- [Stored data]
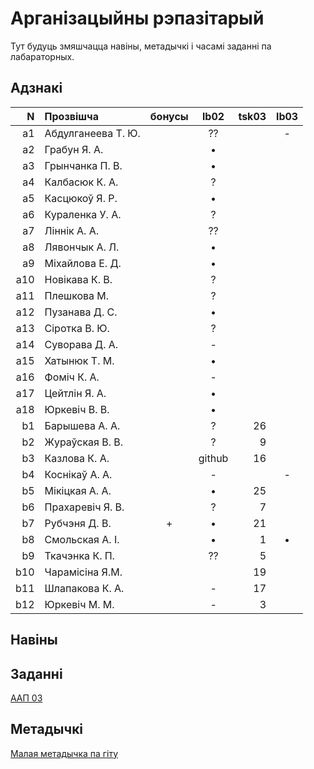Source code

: # Арганізацыйны рэпазітарый

Тут будуць змяшчацца навіны, метадычкі і часамі заданні па лабараторных.

## Адзнакі


|N  |Прозвішча         |бонусы|lb02|tsk03|lb03|
|--:|:-----------------|:----:|:--:|----:|:--:|
| a1|Абдулганеева Т. Ю.|      |??  |     |-   |
| a2|Грабун Я. А.      |      |•   |
| a3|Грынчанка П. В.   |      |•   |
| a4|Калбасюк К. А.    |      |?   |
| a5|Касцюкоў Я. Р.    |      |•   |
| a6|Кураленка У. А.   |      |?   |
| a7|Ліннік А. А.      |      |??  |
| a8|Лявончык А. Л.    |      |•   |
| a9|Міхайлова Е. Д.   |      |•   |
|a10|Новікава К. В.    |      |?   |
|a11|Плешкова М.       |      |?   |
|a12|Пузанава Д. С.    |      |•   |
|a13|Сіротка В. Ю.     |      |?   |
|a14|Суворава Д. А.    |      |-   |
|a15|Хатынюк Т. М.     |      |•   |
|a16|Фоміч К. А.       |      |-   |
|a17|Цейтлін Я. А.     |      |•   |
|a18|Юркевіч В. В.     |      |•   |
| b1|Барышева А. А.    |      |?   |26   |
| b2|Жураўская В. В.   |      |?   |9    |
| b3|Казлова К. А.     |      |github|16|
| b4|Коснікаў А. А.    |      |-   |     |-
| b5|Мікіцкая А. А.    |      |•   |25   |
| b6|Прахаревіч Я. В.  |      |?   |7    |
| b7|Рубчэня Д. В.     |+     |•   |21   |
| b8|Смольская А. І.   |      |•   |1    |•
| b9|Ткачэнка К. П.    |      |??  |5    |
|b10|Чарамiсiна Я.М.   |      |    |19   |
|b11|Шлапакова К. А.   |      |-   |17   |
|b12|Юркевіч М. М.     |      |-   |3    |


## Навіны

## Заданні

[ААП 03](https://github.com/BSU2013gr04Lego/Workflow/releases/download/task03/OOPlb03.pdf)

## Метадычкі
[Малая метадычка па гіту](https://github.com/BSU2013gr4Lego/Example/releases/download/gitPdf/AboutGit.pdf)
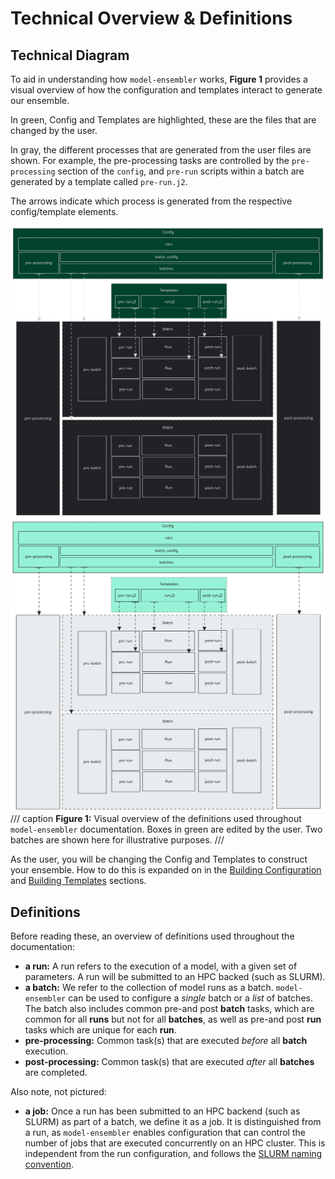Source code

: # Technical Overview & Definitions
## Technical Diagram
To aid in understanding how `model-ensembler` works, **Figure 1** provides a visual overview of how 
the configuration and templates interact to generate our ensemble.

In green, Config and Templates are highlighted, these are the files that are changed by the user.

In gray, the different processes that are generated from the user files are shown. For example, the 
pre-processing tasks are controlled by the `pre-processing` section of the `config`, and `pre-run` scripts
within a batch are generated by a template called `pre-run.j2`.

The arrows indicate which process is generated from the respective config/template elements.

![Definitions diagram, dark mode](../images/definitions.png#only-dark)
![Definitions diagram, light mode](../images/definitions.light.png#only-light)
/// caption
**Figure 1:** Visual overview of the definitions used throughout `model-ensembler` documentation. Boxes in green are edited by the user. Two batches are shown here for illustrative purposes.
///

As the user, you will be changing the Config and Templates to construct your ensemble.
How to do this is expanded on in the [Building Configuration](configuration.md) and [Building Templates](templates.md) sections.

## Definitions
Before reading these, an overview of definitions used throughout the documentation:

* **a run:** A run refers to the execution of a model, with a given set of parameters. A run will be submitted to an HPC backed (such as SLURM).
* **a batch:** We refer to the collection of model runs as a batch. `model-ensembler` can be used to configure a _single_ batch
or a _list_ of batches. The batch also includes common pre-and post **batch** tasks, which are common for all **runs** but not for all **batches**,
as well as pre-and post **run** tasks which are unique for each **run**.
* **pre-processing:** Common task(s) that are executed _before_ all **batch** execution.
* **post-processing:** Common task(s) that are executed _after_ all **batches** are completed.

Also note, not pictured:

* **a job:** Once a run has been submitted to an HPC backend (such as SLURM) as part of a batch, we define it as a job. It is distinguished from a run,
as `model-ensembler` enables configuration that can control the number of jobs that are executed concurrently on an HPC cluster. This is independent from the run configuration, and follows the [SLURM naming convention](https://slurm.schedmd.com/quickstart.html). 
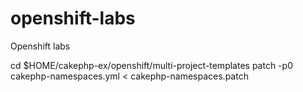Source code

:# openshift-labs
Openshift labs

cd $HOME/cakephp-ex/openshift/multi-project-templates
patch -p0 cakephp-namespaces.yml < cakephp-namespaces.patch

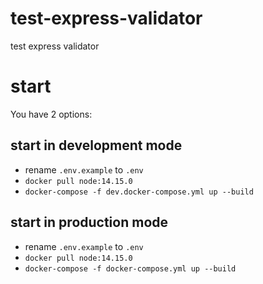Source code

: # test-express-validator

test express validator

# start

You have 2 options:

## start in development mode

- rename `.env.example` to `.env`
- `docker pull node:14.15.0`
- `docker-compose -f dev.docker-compose.yml up --build`

## start in production mode

- rename `.env.example` to `.env`
- `docker pull node:14.15.0`
- `docker-compose -f docker-compose.yml up --build`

- [What you will do]
In repeating the entries, exclude the pictures and alter nothing else.

- [Solution for this task]
Source code

: # Арганізацыйны рэпазітарый

Тут будуць змяшчацца навіны, метадычкі і часамі заданні па лабараторных.

## Адзнакі


|N  |Прозвішча         |бонусы|lb02|tsk03|lb03|
|--:|:-----------------|:----:|:--:|----:|:--:|
| a1|Абдулганеева Т. Ю.|      |??  |     |-   |
| a2|Грабун Я. А.      |      |•   |
| a3|Грынчанка П. В.   |      |•   |
| a4|Калбасюк К. А.    |      |?   |
| a5|Касцюкоў Я. Р.    |      |•   |
| a6|Кураленка У. А.   |      |?   |
| a7|Ліннік А. А.      |      |??  |
| a8|Лявончык А. Л.    |      |•   |
| a9|Міхайлова Е. Д.   |      |•   |
|a10|Новікава К. В.    |      |?   |
|a11|Плешкова М.       |      |?   |
|a12|Пузанава Д. С.    |      |•   |
|a13|Сіротка В. Ю.     |      |?   |
|a14|Суворава Д. А.    |      |-   |
|a15|Хатынюк Т. М.     |      |•   |
|a16|Фоміч К. А.       |      |-   |
|a17|Цейтлін Я. А.     |      |•   |
|a18|Юркевіч В. В.     |      |•   |
| b1|Барышева А. А.    |      |?   |26   |
| b2|Жураўская В. В.   |      |?   |9    |
| b3|Казлова К. А.     |      |github|16|
| b4|Коснікаў А. А.    |      |-   |     |-
| b5|Мікіцкая А. А.    |      |•   |25   |
| b6|Прахаревіч Я. В.  |      |?   |7    |
| b7|Рубчэня Д. В.     |+     |•   |21   |
| b8|Смольская А. І.   |      |•   |1    |•
| b9|Ткачэнка К. П.    |      |??  |5    |
|b10|Чарамiсiна Я.М.   |      |    |19   |
|b11|Шлапакова К. А.   |      |-   |17   |
|b12|Юркевіч М. М.     |      |-   |3    |


## Навіны

## Заданні

[ААП 03](https://github.com/BSU2013gr04Lego/Workflow/releases/download/task03/OOPlb03.pdf)

## Метадычкі
[Малая метадычка па гіту](https://github.com/BSU2013gr4Lego/Example/releases/download/gitPdf/AboutGit.pdf)
Source code

: # Technical Overview & Definitions
## Technical Diagram
To aid in understanding how `model-ensembler` works, **Figure 1** provides a visual overview of how 
the configuration and templates interact to generate our ensemble.

In green, Config and Templates are highlighted, these are the files that are changed by the user.

In gray, the different processes that are generated from the user files are shown. For example, the 
pre-processing tasks are controlled by the `pre-processing` section of the `config`, and `pre-run` scripts
within a batch are generated by a template called `pre-run.j2`.

The arrows indicate which process is generated from the respective config/template elements.

![Definitions diagram, dark mode](../images/definitions.png#only-dark)
![Definitions diagram, light mode](../images/definitions.light.png#only-light)
/// caption
**Figure 1:** Visual overview of the definitions used throughout `model-ensembler` documentation. Boxes in green are edited by the user. Two batches are shown here for illustrative purposes.
///

As the user, you will be changing the Config and Templates to construct your ensemble.
How to do this is expanded on in the [Building Configuration](configuration.md) and [Building Templates](templates.md) sections.

## Definitions
Before reading these, an overview of definitions used throughout the documentation:

* **a run:** A run refers to the execution of a model, with a given set of parameters. A run will be submitted to an HPC backed (such as SLURM).
* **a batch:** We refer to the collection of model runs as a batch. `model-ensembler` can be used to configure a _single_ batch
or a _list_ of batches. The batch also includes common pre-and post **batch** tasks, which are common for all **runs** but not for all **batches**,
as well as pre-and post **run** tasks which are unique for each **run**.
* **pre-processing:** Common task(s) that are executed _before_ all **batch** execution.
* **post-processing:** Common task(s) that are executed _after_ all **batches** are completed.

Also note, not pictured:

* **a job:** Once a run has been submitted to an HPC backend (such as SLURM) as part of a batch, we define it as a job. It is distinguished from a run,
as `model-ensembler` enables configuration that can control the number of jobs that are executed concurrently on an HPC cluster. This is independent from the run configuration, and follows the [SLURM naming convention](https://slurm.schedmd.com/quickstart.html). 
Source code

:# openshift-labs
Openshift labs

cd $HOME/cakephp-ex/openshift/multi-project-templates
patch -p0 cakephp-namespaces.yml < cakephp-namespaces.patch

Source code

: # test-express-validator

test express validator

# start

You have 2 options:

## start in development mode

- rename `.env.example` to `.env`
- `docker pull node:14.15.0`
- `docker-compose -f dev.docker-compose.yml up --build`

## start in production mode

- rename `.env.example` to `.env`
- `docker pull node:14.15.0`
- `docker-compose -f docker-compose.yml up --build`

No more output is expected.